Please find the lines in the following records that hold "project", and copy them.

• [Source data]
▬▬▬▬▬▬

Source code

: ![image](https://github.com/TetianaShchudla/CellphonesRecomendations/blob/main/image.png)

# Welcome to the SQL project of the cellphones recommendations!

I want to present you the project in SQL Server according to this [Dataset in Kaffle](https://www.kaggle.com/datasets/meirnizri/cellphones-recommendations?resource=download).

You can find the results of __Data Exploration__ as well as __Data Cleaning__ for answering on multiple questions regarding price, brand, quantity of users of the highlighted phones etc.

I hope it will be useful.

▬▬▬▬▬▬

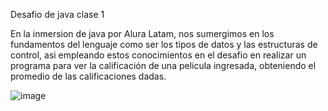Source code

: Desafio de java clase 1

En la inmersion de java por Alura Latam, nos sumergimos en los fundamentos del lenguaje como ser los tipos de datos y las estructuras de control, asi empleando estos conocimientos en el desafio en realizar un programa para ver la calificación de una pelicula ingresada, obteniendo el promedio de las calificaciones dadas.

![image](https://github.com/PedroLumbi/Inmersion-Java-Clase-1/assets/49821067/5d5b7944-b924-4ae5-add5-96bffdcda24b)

▬▬▬▬▬▬

• [Exercise result]
# Welcome to the SQL project of the cellphones recommendations!
I want to present you the project in SQL Server according to this [Dataset in Kaffle](https://www.kaggle.com/datasets/meirnizri/cellphones-recommendations?resource=download).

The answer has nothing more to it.